Christian Audigier was born in Avignon, France in 1958. From an early age he fell hard for rock-and-roll, and at 14 years old, he was already working in the fashion industry. His first denim collection was heavily inspired by The Rolling Stones, and eventually he was recruited by execs at a denim brand called MacKeen Jeans, which began his ascent from young designer to fashion hotshot, the kind of go-getter who was talented and charismatic enough to climb the corporate ladder so fast that you could practically see a blue flame coming out of his rear end. The MacKeen job gave him the opportunity to travel the world, build his personal brand before the term "personal brand" even existed, and he soon moved to New York, working with other denim-centric brands like Diesel, Levi's, and Guess before moving to Los Angeles, where his star would rise even further.

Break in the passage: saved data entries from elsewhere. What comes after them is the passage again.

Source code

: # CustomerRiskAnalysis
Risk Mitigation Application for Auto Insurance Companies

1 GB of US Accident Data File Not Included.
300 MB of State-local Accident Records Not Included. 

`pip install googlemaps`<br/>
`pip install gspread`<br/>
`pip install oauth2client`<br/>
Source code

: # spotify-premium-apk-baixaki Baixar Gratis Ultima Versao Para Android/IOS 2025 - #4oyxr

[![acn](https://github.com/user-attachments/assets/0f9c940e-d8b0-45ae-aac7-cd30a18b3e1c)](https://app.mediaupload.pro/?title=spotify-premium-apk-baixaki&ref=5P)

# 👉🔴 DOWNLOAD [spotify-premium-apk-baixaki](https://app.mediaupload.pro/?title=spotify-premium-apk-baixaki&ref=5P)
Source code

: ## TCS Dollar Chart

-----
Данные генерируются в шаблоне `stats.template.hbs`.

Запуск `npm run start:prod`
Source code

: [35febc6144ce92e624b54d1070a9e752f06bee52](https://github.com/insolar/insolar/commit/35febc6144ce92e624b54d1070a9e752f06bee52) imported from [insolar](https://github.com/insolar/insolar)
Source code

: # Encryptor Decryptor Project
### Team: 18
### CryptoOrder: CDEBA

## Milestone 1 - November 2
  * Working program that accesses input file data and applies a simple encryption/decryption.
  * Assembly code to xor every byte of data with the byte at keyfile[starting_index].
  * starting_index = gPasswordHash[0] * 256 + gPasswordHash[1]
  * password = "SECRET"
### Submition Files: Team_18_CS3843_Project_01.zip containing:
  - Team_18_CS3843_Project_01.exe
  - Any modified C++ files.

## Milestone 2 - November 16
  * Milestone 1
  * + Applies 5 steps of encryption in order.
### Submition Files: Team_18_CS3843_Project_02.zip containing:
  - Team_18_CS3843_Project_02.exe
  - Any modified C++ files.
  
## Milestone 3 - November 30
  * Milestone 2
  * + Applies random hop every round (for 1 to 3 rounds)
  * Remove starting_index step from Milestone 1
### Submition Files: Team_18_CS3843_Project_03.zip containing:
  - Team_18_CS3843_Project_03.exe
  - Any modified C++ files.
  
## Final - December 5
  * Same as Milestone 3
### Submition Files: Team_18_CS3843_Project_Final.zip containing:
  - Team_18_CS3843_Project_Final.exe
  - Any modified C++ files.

Audigier's first claim to fame came in the form of Von Dutch, a brand that takes its name from Kenny Howard, a motorcycle mechanic and artist whose primary canvas was a variety of hot rods with serious horsepower. After Howard's death in 1992, his daughters sold his name to Michael Cassel and Robert Vaughn, who enlisted Audigier's help in boosting brand awareness. Audigier's marketing method was simple: Manufacture demand by getting celebrities to wear the brand and opening up stand-alone stores in high-profile shopping areas.

The clothes and products mined Von Dutch's name and consisted mainly of T-shirts and trucker hats emblazoned with the Von Dutch symbol, which had the blue collar appeal of an automotive logo like Ford or Chevy. It's ironic that before his death in 1992, Kenny Howard himself pretty much gave permission for his visual legacy to be mined any which way.

Kenny Howard's copyright-denouncing manifesto, circa 1992. Image via Graffiti Magazine.

Before Instagram #influencers and bloggers helped democratize how we learned about style and redefined #outfitgoals for the rest of us, celebrities were it. If Ashton Kutcher, Justin Timberlake, Jay Z, and Pharrell were rocking mesh trucker hats, we all wanted to rock mesh trucker hats. And if said hats had a "Von Dutch" logo on it, you bet your ass we wanted a "Von Dutch" logo on ours, too.

A 2000's Moment We'll Never Forget: Ed Hardy Designer Christian Audigier, Has Passed Away

— DETAILS (@DETAILS) July 10, 2015

Audigier left Von Dutch in 2004 and went onto Ed Hardy, which arguably became a larger success. Like Von Dutch, Ed Hardy's brand value came from a real person: Don Ed Hardy, a prolific tattoo artist who is credited with bringing the art of Japanese tattooing to the West Coast in the '80s. Around the time Audigier started licensing Hardy's art for a clothing brand, tattoos themselves were becoming less taboo, getting even more removed from their roots in American outlaw culture, and accepted as a rebellious form of self-expression for dad-hating teenage daughters with prime real estate on their lower backs, overeager sports fans, and recent divorcées alike. 

"I fit in the context of fashion," said Audigier in an early-2000s interview with Apparel Search. "To place a tattoo design on a shirt certainly does not nearly hurt as much as on skin."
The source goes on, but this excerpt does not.